Pictures paired with source code
__________
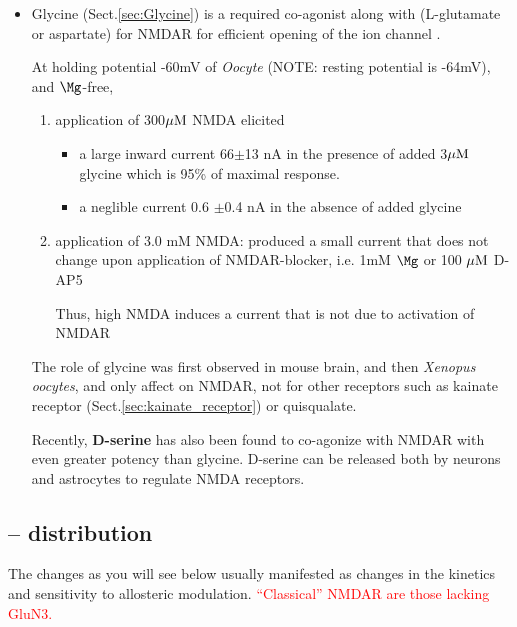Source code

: \begin{itemize}

  \item Glycine (Sect.\ref{sec:Glycine}) is a required co-agonist along with
  (L-glutamate or aspartate) for NMDAR for efficient opening of the ion channel
  \citep{blanke2009}.

At holding potential -60mV of {\it Oocyte} (NOTE: resting potential is -64mV),
and $\Mg$-free,
\begin{enumerate}
  \item  application of 300${\mu\text{M}}$ NMDA elicited 
\begin{itemize}
  \item  a large inward current 66$\pm$13 nA in the presence of added 3${\mu\text{M}}$
  glycine which is 95\% of maximal response.
  
  \item a neglible current 0.6 $\pm$0.4 nA in the absence of added glycine
  
\end{itemize}

  \item application of 3.0 mM NMDA: produced a small current
  that does not change upon application of NMDAR-blocker, i.e. 1mM $\Mg$ or 100
  ${\mu\text{M}}$ D-AP5
  
  Thus, high NMDA induces a current that is not due to activation of NMDAR
\end{enumerate}

The role of glycine was first observed in mouse brain, and then {\it Xenopus
oocytes}, and only affect on NMDAR, not for other receptors such as kainate
receptor (Sect.\ref{sec:kainate_receptor}) or quisqualate.
  
Recently, {\bf D-serine} has also been found to co-agonize with NMDAR with even
greater potency than glycine.  D-serine can be released both by neurons and
astrocytes to regulate NMDA receptors.


  
\end{itemize}

\subsection{-- distribution}
\label{sec:NMDAR-distribution}

The changes as you will see below usually manifested as changes in the
kinetics and sensitivity to allosteric modulation. 
\textcolor{red}{``Classical'' NMDAR are those lacking GluN3.} 

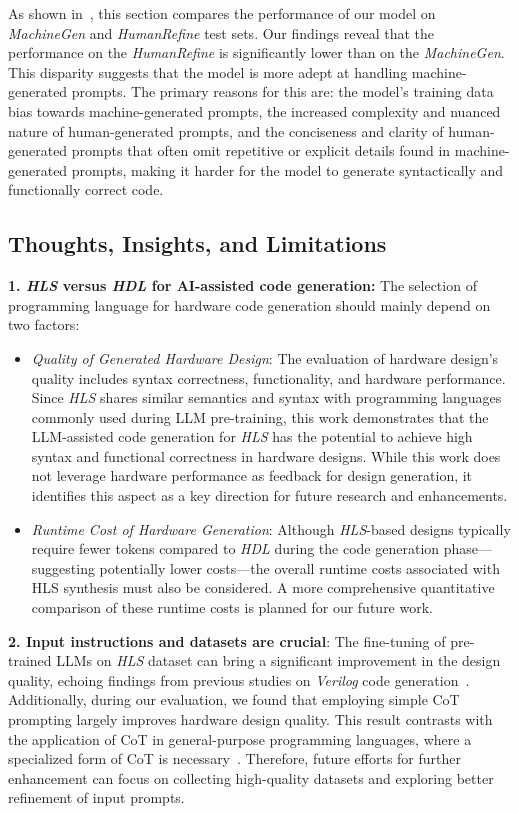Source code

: As shown in~, this section compares the performance of our model on \textit{MachineGen} and \textit{HumanRefine} test sets.
Our findings reveal that the performance on the \textit{HumanRefine} is significantly lower than on the \textit{MachineGen}. This disparity suggests that the model is more adept at handling machine-generated prompts. The primary reasons for this are: the model's training data bias towards machine-generated prompts, the increased complexity and nuanced nature of human-generated prompts, and the conciseness and clarity of human-generated prompts that often omit repetitive or explicit details found in machine-generated prompts, making it harder for the model to generate syntactically and functionally correct code.

\subsection{Thoughts, Insights, and Limitations}

\noindent \textbf{1. \textit{HLS} versus \textit{HDL} for AI-assisted code generation:} The selection of programming language for hardware code generation should mainly depend on two  factors:
\begin{itemize}[leftmargin=*]
    \item \textit{Quality of Generated Hardware Design}: The evaluation of hardware design's quality includes syntax correctness, functionality, and hardware performance.
    Since \textit{HLS} shares similar semantics and syntax with programming languages commonly used during LLM pre-training, this work demonstrates that the LLM-assisted code generation for \textit{HLS} has the potential to achieve high syntax and functional correctness in hardware designs. While this work does not leverage hardware performance as feedback for design generation, it identifies this aspect as a key direction for future research and enhancements.
    \item \textit{Runtime Cost of Hardware Generation}: Although \textit{HLS}-based designs typically require fewer tokens compared to \textit{HDL} during the code generation phase—suggesting potentially lower costs—the overall runtime costs associated with HLS synthesis must also be considered. A more comprehensive quantitative comparison of these runtime costs is planned for our future work. 
\end{itemize}

\noindent \textbf{2. Input instructions and datasets are crucial}: The fine-tuning of pre-trained LLMs on \textit{HLS} dataset can bring a significant improvement in the design quality, echoing findings from previous studies on \textit{Verilog} code generation~\cite{thakur2023verigen}. 
Additionally, during our evaluation, we found that employing simple CoT prompting largely improves hardware design quality. 
This result contrasts with the application of CoT in general-purpose programming languages, where a specialized form of CoT is necessary~\cite{li2023structured}.
Therefore, future efforts for further enhancement can focus on collecting high-quality datasets and exploring better refinement of input prompts.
__________
_Work to complete_
Going back over the entries above, copy word for word every line from the one that has "(L-glutamate or aspartate)" on through the one that has "a small current".

_Answer section_
  (L-glutamate or aspartate) for NMDAR for efficient opening of the ion channel
  \citep{blanke2009}.

At holding potential -60mV of {\it Oocyte} (NOTE: resting potential is -64mV),
and $\Mg$-free,
\begin{enumerate}
  \item  application of 300${\mu\text{M}}$ NMDA elicited 
\begin{itemize}
  \item  a large inward current 66$\pm$13 nA in the presence of added 3${\mu\text{M}}$
  glycine which is 95\% of maximal response.
  
  \item a neglible current 0.6 $\pm$0.4 nA in the absence of added glycine
  
\end{itemize}

  \item application of 3.0 mM NMDA: produced a small current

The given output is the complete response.